**Assignment**
Which of the lines below hold "environmental"? Please return each one.

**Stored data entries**
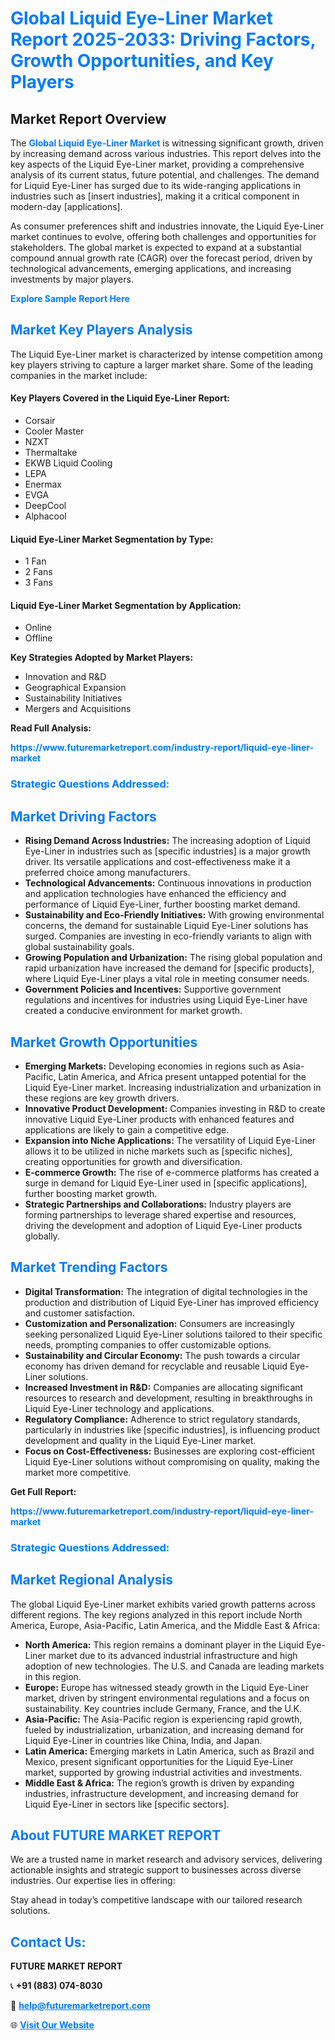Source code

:<h1 style="color: #007BFF;">Global Liquid Eye-Liner Market Report 2025-2033: Driving Factors, Growth Opportunities, and Key Players</h1>

<section id="overview">
<h2>Market Report Overview</h2>
<p>The <a href="https://www.futuremarketreport.com/industry-report/liquid-eye-liner-market" style="color: #007BFF; text-decoration: none;"><strong>Global Liquid Eye-Liner Market</strong></a> is witnessing significant growth, driven by increasing demand across various industries. This report delves into the key aspects of the Liquid Eye-Liner market, providing a comprehensive analysis of its current status, future potential, and challenges. The demand for Liquid Eye-Liner has surged due to its wide-ranging applications in industries such as [insert industries], making it a critical component in modern-day [applications].</p>
<p>As consumer preferences shift and industries innovate, the Liquid Eye-Liner market continues to evolve, offering both challenges and opportunities for stakeholders. The global market is expected to expand at a substantial compound annual growth rate (CAGR) over the forecast period, driven by technological advancements, emerging applications, and increasing investments by major players.</p>
</section>

<section id="overview">
<p><a href="https://www.futuremarketreport.com/request-sample/reportId=33602" style="color: #007BFF; text-decoration: none;"><strong>Explore Sample Report Here</strong></a></p>
</section>

<section id="key-players">
<h2 style="color: #007BFF;">Market Key Players Analysis</h2>
<p>The Liquid Eye-Liner market is characterized by intense competition among key players striving to capture a larger market share. Some of the leading companies in the market include:</p>
<h4>Key Players Covered in the Liquid Eye-Liner Report:</h4>
<ul><li>Corsair</li><li>Cooler Master</li><li>NZXT</li><li>Thermaltake</li><li>EKWB Liquid Cooling</li><li>LEPA</li><li>Enermax</li><li>EVGA</li><li>DeepCool</li><li>Alphacool</li></ul>
<h4>Liquid Eye-Liner Market Segmentation by Type:</h4>
<ul><li>1 Fan</li><li>2 Fans</li><li>3 Fans</li></ul>

<h4>Liquid Eye-Liner Market Segmentation by Application:</h4>
<ul><li>Online</li><li>Offline</li></ul>
<p><strong>Key Strategies Adopted by Market Players:</strong></p>
<ul>
<li>Innovation and R&D</li>
<li>Geographical Expansion</li>
<li>Sustainability Initiatives</li>
<li>Mergers and Acquisitions</li>
</ul>
</section>

<section>
<p><strong>Read Full Analysis: </strong></p><a href="https://www.futuremarketreport.com/industry-report/liquid-eye-liner-market" style="color: #007BFF; text-decoration: none;"><strong>https://www.futuremarketreport.com/industry-report/liquid-eye-liner-market</strong></a>
<h3 style="color: #007BFF;">Strategic Questions Addressed:</h3>
</section>

<section id="driving-factors">
<h2 style="color: #007BFF;">Market Driving Factors</h2>
<ul>
<li><strong>Rising Demand Across Industries:</strong> The increasing adoption of Liquid Eye-Liner in industries such as [specific industries] is a major growth driver. Its versatile applications and cost-effectiveness make it a preferred choice among manufacturers.</li>
<li><strong>Technological Advancements:</strong> Continuous innovations in production and application technologies have enhanced the efficiency and performance of Liquid Eye-Liner, further boosting market demand.</li>
<li><strong>Sustainability and Eco-Friendly Initiatives:</strong> With growing environmental concerns, the demand for sustainable Liquid Eye-Liner solutions has surged. Companies are investing in eco-friendly variants to align with global sustainability goals.</li>
<li><strong>Growing Population and Urbanization:</strong> The rising global population and rapid urbanization have increased the demand for [specific products], where Liquid Eye-Liner plays a vital role in meeting consumer needs.</li>
<li><strong>Government Policies and Incentives:</strong> Supportive government regulations and incentives for industries using Liquid Eye-Liner have created a conducive environment for market growth.</li>
</ul>
</section>

<section id="growth-opportunities">
<h2 style="color: #007BFF;">Market Growth Opportunities</h2>
<ul>
<li><strong>Emerging Markets:</strong> Developing economies in regions such as Asia-Pacific, Latin America, and Africa present untapped potential for the Liquid Eye-Liner market. Increasing industrialization and urbanization in these regions are key growth drivers.</li>
<li><strong>Innovative Product Development:</strong> Companies investing in R&D to create innovative Liquid Eye-Liner products with enhanced features and applications are likely to gain a competitive edge.</li>
<li><strong>Expansion into Niche Applications:</strong> The versatility of Liquid Eye-Liner allows it to be utilized in niche markets such as [specific niches], creating opportunities for growth and diversification.</li>
<li><strong>E-commerce Growth:</strong> The rise of e-commerce platforms has created a surge in demand for Liquid Eye-Liner used in [specific applications], further boosting market growth.</li>
<li><strong>Strategic Partnerships and Collaborations:</strong> Industry players are forming partnerships to leverage shared expertise and resources, driving the development and adoption of Liquid Eye-Liner products globally.</li>
</ul>
</section>

<section id="trending-factors">
<h2 style="color: #007BFF;">Market Trending Factors</h2>
<ul>
<li><strong>Digital Transformation:</strong> The integration of digital technologies in the production and distribution of Liquid Eye-Liner has improved efficiency and customer satisfaction.</li>
<li><strong>Customization and Personalization:</strong> Consumers are increasingly seeking personalized Liquid Eye-Liner solutions tailored to their specific needs, prompting companies to offer customizable options.</li>
<li><strong>Sustainability and Circular Economy:</strong> The push towards a circular economy has driven demand for recyclable and reusable Liquid Eye-Liner solutions.</li>
<li><strong>Increased Investment in R&D:</strong> Companies are allocating significant resources to research and development, resulting in breakthroughs in Liquid Eye-Liner technology and applications.</li>
<li><strong>Regulatory Compliance:</strong> Adherence to strict regulatory standards, particularly in industries like [specific industries], is influencing product development and quality in the Liquid Eye-Liner market.</li>
<li><strong>Focus on Cost-Effectiveness:</strong> Businesses are exploring cost-efficient Liquid Eye-Liner solutions without compromising on quality, making the market more competitive.</li>
</ul>
</section>

<section>
<p><strong>Get Full Report: </strong></p><a href="https://www.futuremarketreport.com/industry-report/liquid-eye-liner-market" style="color: #007BFF; text-decoration: none;"><strong>https://www.futuremarketreport.com/industry-report/liquid-eye-liner-market</strong></a>
<h3 style="color: #007BFF;">Strategic Questions Addressed:</h3>
</section>


<section id="regional-analysis">
<h2 style="color: #007BFF;">Market Regional Analysis</h2>
<p>The global Liquid Eye-Liner market exhibits varied growth patterns across different regions. The key regions analyzed in this report include North America, Europe, Asia-Pacific, Latin America, and the Middle East & Africa:</p>
<ul>
<li><strong>North America:</strong> This region remains a dominant player in the Liquid Eye-Liner market due to its advanced industrial infrastructure and high adoption of new technologies. The U.S. and Canada are leading markets in this region.</li>
<li><strong>Europe:</strong> Europe has witnessed steady growth in the Liquid Eye-Liner market, driven by stringent environmental regulations and a focus on sustainability. Key countries include Germany, France, and the U.K.</li>
<li><strong>Asia-Pacific:</strong> The Asia-Pacific region is experiencing rapid growth, fueled by industrialization, urbanization, and increasing demand for Liquid Eye-Liner in countries like China, India, and Japan.</li>
<li><strong>Latin America:</strong> Emerging markets in Latin America, such as Brazil and Mexico, present significant opportunities for the Liquid Eye-Liner market, supported by growing industrial activities and investments.</li>
<li><strong>Middle East & Africa:</strong> The region’s growth is driven by expanding industries, infrastructure development, and increasing demand for Liquid Eye-Liner in sectors like [specific sectors].</li>
</ul>
</section>

<footer>
<h2 style="color: #007BFF;">About FUTURE MARKET REPORT</h2>
<p>We are a trusted name in market research and advisory services, delivering actionable insights and strategic support to businesses across diverse industries. Our expertise lies in offering:</p>

<p>Stay ahead in today’s competitive landscape with our tailored research solutions.</p>

<h2 style="color: #007BFF;">Contact Us:</h2>
<p><strong>FUTURE MARKET REPORT</strong></p>
<p>📞 <strong>+91 (883) 074-8030</strong></p>
<p>📧 <strong><a href="mailto:help@futuremarketreport.com" style="color: #007BFF;">help@futuremarketreport.com</a></strong></p>
<p>🌐 <strong><a href="https://www.futuremarketreport.com/" style="color: #007BFF;">Visit Our Website</a></strong></p>
</footer>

**Task answer**
<li><strong>Sustainability and Eco-Friendly Initiatives:</strong> With growing environmental concerns, the demand for sustainable Liquid Eye-Liner solutions has surged. Companies are investing in eco-friendly variants to align with global sustainability goals.</li>
<li><strong>Europe:</strong> Europe has witnessed steady growth in the Liquid Eye-Liner market, driven by stringent environmental regulations and a focus on sustainability. Key countries include Germany, France, and the U.K.</li>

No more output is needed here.